--- START ---
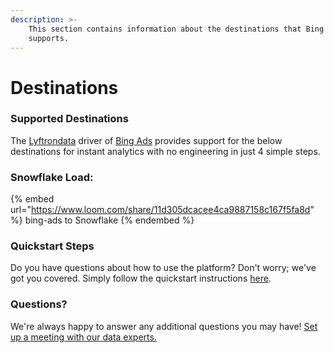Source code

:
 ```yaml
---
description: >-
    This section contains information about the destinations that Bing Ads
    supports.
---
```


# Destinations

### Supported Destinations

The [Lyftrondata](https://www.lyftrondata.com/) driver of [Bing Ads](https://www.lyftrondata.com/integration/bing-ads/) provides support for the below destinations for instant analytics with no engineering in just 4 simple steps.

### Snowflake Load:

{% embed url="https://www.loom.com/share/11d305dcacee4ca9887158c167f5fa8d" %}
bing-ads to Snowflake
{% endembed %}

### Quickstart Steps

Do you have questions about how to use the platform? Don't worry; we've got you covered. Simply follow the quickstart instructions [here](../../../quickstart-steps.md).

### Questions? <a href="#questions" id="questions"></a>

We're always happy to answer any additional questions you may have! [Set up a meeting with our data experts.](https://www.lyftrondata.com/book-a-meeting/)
--- END ---
--- START ---
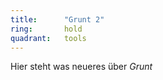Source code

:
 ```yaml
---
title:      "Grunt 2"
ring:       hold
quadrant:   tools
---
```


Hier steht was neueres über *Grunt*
--- END ---
WHAT NEEDS TO BE DONE:
Everything above from the line with "### Supported Destinations" to the line with "We're always happy", both included, must be repeated exactly, and nothing outside that range.

THE COMPLETED TASK:
### Supported Destinations

The [Lyftrondata](https://www.lyftrondata.com/) driver of [Bing Ads](https://www.lyftrondata.com/integration/bing-ads/) provides support for the below destinations for instant analytics with no engineering in just 4 simple steps.

### Snowflake Load:

{% embed url="https://www.loom.com/share/11d305dcacee4ca9887158c167f5fa8d" %}
bing-ads to Snowflake
{% endembed %}

### Quickstart Steps

Do you have questions about how to use the platform? Don't worry; we've got you covered. Simply follow the quickstart instructions [here](../../../quickstart-steps.md).

### Questions? <a href="#questions" id="questions"></a>

We're always happy to answer any additional questions you may have! [Set up a meeting with our data experts.](https://www.lyftrondata.com/book-a-meeting/)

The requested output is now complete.